*** Opening Data under study ***

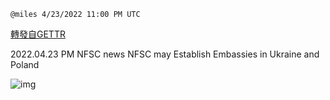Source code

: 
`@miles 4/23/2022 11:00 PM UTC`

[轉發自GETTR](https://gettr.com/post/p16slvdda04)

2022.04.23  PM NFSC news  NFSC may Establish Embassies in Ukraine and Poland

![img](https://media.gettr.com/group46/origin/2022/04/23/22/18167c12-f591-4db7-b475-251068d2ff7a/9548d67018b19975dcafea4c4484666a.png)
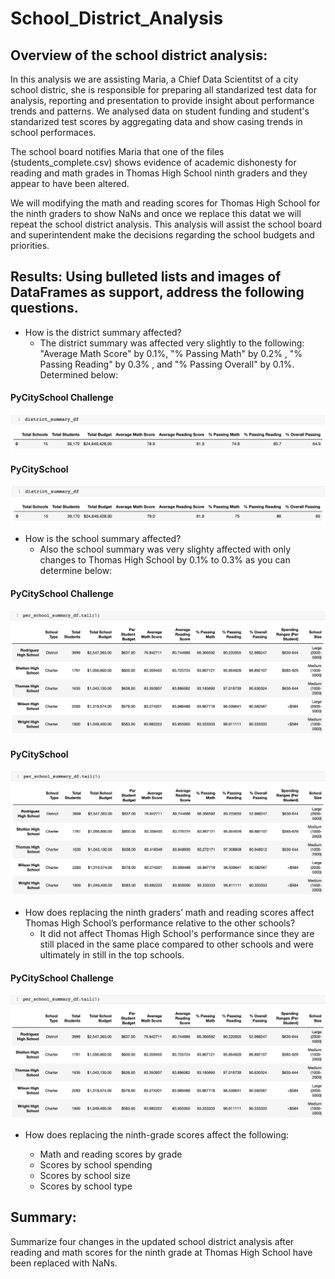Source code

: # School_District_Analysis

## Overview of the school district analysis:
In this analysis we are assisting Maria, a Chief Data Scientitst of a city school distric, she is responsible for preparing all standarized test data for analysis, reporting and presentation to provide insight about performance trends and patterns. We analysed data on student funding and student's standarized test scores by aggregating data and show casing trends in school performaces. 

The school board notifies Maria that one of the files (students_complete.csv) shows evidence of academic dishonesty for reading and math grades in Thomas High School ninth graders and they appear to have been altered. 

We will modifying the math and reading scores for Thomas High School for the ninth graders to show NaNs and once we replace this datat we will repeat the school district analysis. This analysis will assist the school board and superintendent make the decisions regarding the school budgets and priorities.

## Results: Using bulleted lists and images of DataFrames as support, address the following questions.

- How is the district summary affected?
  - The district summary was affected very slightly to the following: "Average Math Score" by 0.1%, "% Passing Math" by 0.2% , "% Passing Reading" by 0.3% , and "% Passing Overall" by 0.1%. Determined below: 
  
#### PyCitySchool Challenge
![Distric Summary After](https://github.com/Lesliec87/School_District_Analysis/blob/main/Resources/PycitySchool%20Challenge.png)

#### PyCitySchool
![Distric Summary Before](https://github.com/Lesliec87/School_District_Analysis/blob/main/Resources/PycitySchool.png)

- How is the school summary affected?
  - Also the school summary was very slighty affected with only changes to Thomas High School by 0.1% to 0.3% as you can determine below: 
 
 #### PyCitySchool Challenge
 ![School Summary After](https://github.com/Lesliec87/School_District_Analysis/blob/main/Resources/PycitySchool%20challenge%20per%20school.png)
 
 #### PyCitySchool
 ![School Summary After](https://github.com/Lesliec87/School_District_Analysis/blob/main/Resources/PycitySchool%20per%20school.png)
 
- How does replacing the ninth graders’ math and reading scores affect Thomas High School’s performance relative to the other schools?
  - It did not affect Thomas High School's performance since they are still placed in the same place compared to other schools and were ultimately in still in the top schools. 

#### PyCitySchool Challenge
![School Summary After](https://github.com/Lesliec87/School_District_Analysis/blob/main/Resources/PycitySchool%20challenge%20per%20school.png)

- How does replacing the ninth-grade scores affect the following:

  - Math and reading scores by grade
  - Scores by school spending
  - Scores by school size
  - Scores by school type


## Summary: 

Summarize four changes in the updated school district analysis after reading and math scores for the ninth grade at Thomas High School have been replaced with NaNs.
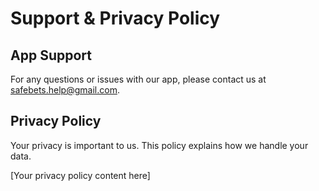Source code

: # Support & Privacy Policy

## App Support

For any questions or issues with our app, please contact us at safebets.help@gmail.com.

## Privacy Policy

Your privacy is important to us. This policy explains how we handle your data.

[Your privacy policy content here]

*** Closing Data under study ***

■ Aim of the exercise ■
From the entries, report every line in which the string "below" occurs.

■ The answer ■
  - The district summary was affected very slightly to the following: "Average Math Score" by 0.1%, "% Passing Math" by 0.2% , "% Passing Reading" by 0.3% , and "% Passing Overall" by 0.1%. Determined below: 
  - Also the school summary was very slighty affected with only changes to Thomas High School by 0.1% to 0.3% as you can determine below: 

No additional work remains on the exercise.